WHAT YOU HAVE TO DO:
Wherever the word "length" appears in a line of the data, that line should be copied.

Records from a collection
::::

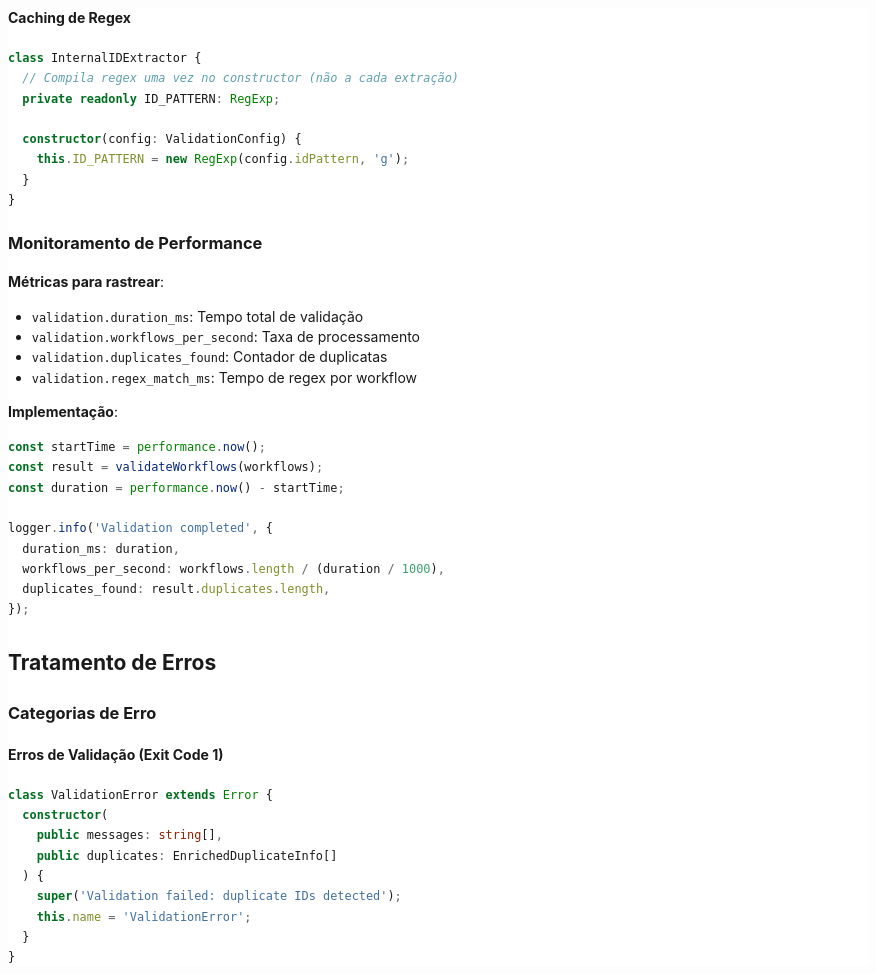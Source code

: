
 ```typescript
```

#### Caching de Regex

```typescript
class InternalIDExtractor {
  // Compila regex uma vez no constructor (não a cada extração)
  private readonly ID_PATTERN: RegExp;

  constructor(config: ValidationConfig) {
    this.ID_PATTERN = new RegExp(config.idPattern, 'g');
  }
}
```

### Monitoramento de Performance

**Métricas para rastrear**:
- `validation.duration_ms`: Tempo total de validação
- `validation.workflows_per_second`: Taxa de processamento
- `validation.duplicates_found`: Contador de duplicatas
- `validation.regex_match_ms`: Tempo de regex por workflow

**Implementação**:
```typescript
const startTime = performance.now();
const result = validateWorkflows(workflows);
const duration = performance.now() - startTime;

logger.info('Validation completed', {
  duration_ms: duration,
  workflows_per_second: workflows.length / (duration / 1000),
  duplicates_found: result.duplicates.length,
});
```

## Tratamento de Erros

### Categorias de Erro

#### Erros de Validação (Exit Code 1)

```typescript
class ValidationError extends Error {
  constructor(
    public messages: string[],
    public duplicates: EnrichedDuplicateInfo[]
  ) {
    super('Validation failed: duplicate IDs detected');
    this.name = 'ValidationError';
  }
}
```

::::

OUTPUT OF THE TASK:
  workflows_per_second: workflows.length / (duration / 1000),
  duplicates_found: result.duplicates.length,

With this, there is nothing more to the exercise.